US and China will cooperate jointly to slow global warming. This is the outcome of the recent meeting between Chinese President Xi Jinping and US leader Barak Obama in California, whereby the leaders agreed to set new emission limits for the super greenhouse gases HFCs under Montreal Protocol.
The Montreal Protocol is an international environmental treaty that aims to prevent the ozone-layer depletion, reducing production and consumption of CFCs and HCFCs, through technology transfer and financial assistance. The HFCs hydrofluorocarbons that are released by conditioners and coolants were not originally regulated as they do not represent a serious hazard for the ozone-layer but they have, on the other hand, an extremely high global warming potential (GWP). The increased concentration of these gases in the atmosphere, indeed is increasing global warming at an alarming rate.
This agreement represents a great step in the climate change negotiations outside the UN- framework and it might foster the launch of formal negotiation in the next meeting on Montreal Protocol, that will be held in Bangkok next week. It constitutes a great opportunity also for China to build a sustainable green economy.

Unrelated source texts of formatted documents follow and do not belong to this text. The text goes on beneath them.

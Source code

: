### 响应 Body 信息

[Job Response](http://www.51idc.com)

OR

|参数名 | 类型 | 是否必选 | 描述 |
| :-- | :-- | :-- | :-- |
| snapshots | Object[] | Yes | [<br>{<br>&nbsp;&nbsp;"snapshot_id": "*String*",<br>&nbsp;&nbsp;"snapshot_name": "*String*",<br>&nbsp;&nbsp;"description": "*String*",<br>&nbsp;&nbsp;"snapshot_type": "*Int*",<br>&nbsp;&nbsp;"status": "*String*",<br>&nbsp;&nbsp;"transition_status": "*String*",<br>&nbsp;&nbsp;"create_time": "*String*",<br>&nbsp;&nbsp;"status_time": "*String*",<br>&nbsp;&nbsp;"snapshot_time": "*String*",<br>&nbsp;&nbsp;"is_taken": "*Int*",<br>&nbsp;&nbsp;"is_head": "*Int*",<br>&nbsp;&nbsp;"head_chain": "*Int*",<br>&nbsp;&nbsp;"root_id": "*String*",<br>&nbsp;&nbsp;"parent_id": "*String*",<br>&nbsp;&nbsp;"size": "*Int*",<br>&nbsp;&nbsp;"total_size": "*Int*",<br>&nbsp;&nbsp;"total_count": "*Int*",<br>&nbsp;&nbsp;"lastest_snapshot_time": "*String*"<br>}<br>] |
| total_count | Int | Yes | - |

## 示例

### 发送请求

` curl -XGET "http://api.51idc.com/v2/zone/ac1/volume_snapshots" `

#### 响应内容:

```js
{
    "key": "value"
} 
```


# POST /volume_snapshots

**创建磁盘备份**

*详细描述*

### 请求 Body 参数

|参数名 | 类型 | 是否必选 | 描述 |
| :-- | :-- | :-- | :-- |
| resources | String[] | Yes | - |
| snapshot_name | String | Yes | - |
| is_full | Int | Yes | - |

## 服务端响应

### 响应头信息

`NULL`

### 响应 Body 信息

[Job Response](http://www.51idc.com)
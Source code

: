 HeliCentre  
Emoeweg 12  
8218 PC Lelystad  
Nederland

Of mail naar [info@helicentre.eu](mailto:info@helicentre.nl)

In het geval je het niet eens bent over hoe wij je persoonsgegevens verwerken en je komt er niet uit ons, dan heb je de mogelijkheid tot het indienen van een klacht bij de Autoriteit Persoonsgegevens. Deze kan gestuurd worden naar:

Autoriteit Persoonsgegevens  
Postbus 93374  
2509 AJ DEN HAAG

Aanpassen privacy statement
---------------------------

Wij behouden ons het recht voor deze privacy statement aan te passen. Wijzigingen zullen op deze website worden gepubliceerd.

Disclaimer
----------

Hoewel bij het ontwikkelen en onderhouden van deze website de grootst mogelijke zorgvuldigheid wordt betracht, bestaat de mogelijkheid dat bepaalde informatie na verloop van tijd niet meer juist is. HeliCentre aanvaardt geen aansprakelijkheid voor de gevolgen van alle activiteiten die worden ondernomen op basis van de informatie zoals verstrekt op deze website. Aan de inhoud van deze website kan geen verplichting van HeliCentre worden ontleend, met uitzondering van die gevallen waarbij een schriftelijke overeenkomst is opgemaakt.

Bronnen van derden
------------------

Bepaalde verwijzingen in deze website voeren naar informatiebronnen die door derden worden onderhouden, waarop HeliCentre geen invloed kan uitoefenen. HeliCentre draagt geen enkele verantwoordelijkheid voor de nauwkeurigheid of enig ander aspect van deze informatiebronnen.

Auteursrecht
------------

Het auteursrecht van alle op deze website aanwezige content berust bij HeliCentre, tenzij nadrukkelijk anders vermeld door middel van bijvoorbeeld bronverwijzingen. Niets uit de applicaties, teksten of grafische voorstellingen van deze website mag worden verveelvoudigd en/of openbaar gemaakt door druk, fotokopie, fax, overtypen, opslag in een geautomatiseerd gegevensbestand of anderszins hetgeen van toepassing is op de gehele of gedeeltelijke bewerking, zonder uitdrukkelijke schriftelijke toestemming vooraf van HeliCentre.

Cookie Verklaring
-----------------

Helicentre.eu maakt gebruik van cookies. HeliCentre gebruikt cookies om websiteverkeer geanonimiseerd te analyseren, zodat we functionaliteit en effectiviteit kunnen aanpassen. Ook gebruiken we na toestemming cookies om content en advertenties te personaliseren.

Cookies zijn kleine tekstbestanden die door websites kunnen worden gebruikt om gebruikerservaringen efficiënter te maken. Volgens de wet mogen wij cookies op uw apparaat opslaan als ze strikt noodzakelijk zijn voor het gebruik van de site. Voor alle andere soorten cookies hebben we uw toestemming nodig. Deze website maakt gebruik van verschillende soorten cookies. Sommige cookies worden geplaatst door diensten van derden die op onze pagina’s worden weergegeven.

China is the largest producer of HFCs-based conditioners and refrigerators in the world, manufacturing 110 million units in 2011, 70 million for the domestic market and 40 million for export; shifting to ozone-climate friendly alternatives not only would reduce significantly greenhouse gases in the atmosphere but it would make Chinese economy more competitive on foreign markets that already require low GWP air conditioners.
US recently released greenhouse gas standards that require car makers to opt for coolants that have less than one percent of the climate impact. EU ruled out the use of high GWP coolants for new cars, through Mobile Air Conditioner Directive and it is planning to adopt the F-gas Directive to reduce by two-thirds the concentration of HFC's.
Some steps have been already taken by Chinese air conditioner industries to develop refrigerant devices with lower-impact on climate. Room air-condition producers like Gree and Midea have already lunched the production of a new line of retrofitted refrigerants that replace HFC's with HC-290 (propane), that has a lower GWP. Other important industries in this field like Haier and Hisense will probably follow this trend soon. To help this transition Chinese Central Government released new national safety standard for heat pumps, air conditioners and dehumidifiers (GB4706.32-2012) to provide a guidance about safe use of propane-based coolants, given the high flammability of propane.
Some industries are also considering to opt for HFC-32 that is safer and combines an high level of efficiency with a low GWP. It is no wonder that Japanese and Danish manufacturers have already resorted to this type of coolants.
Montreal Protocol provides an ideal framework to secure Chinese government's efforts in reducing production and consumption of HFC's. It provides indeed financial assistance that is immediate, as it is not necessary to wait until state Parties reach a Global Climate Deal under UN Climate negotiations, and it is adequate as well as China does not suffer competition for resources, with the most undeveloped countries such as Africa and India.
Moreover the Montreal Protocol has a higher rate of expertise than UN Climate Change instruments that entail general measures to address climate change, and so it could provide detailed provisions to regulate these class of chemicals.
If US-China proposal to phase down HFCs under Montreal Protocol will be implemented in the following Montreal negotiations in Bangkok, China would gain also the leadership in the international scenario in addressing climate change that represents a severe threat for the future as it affects several dimensions of human life putting pressure of water resources, worsening agricultural productivity, increasing air pollution and generating extreme weather conditions.
In conclusion an agreement on HFCs under Montreal Protocol, pushed ahead by US and China jointly, might represent an important step to further a new climate change international policy about greenhouse gases that would benefit China and the global environment as well.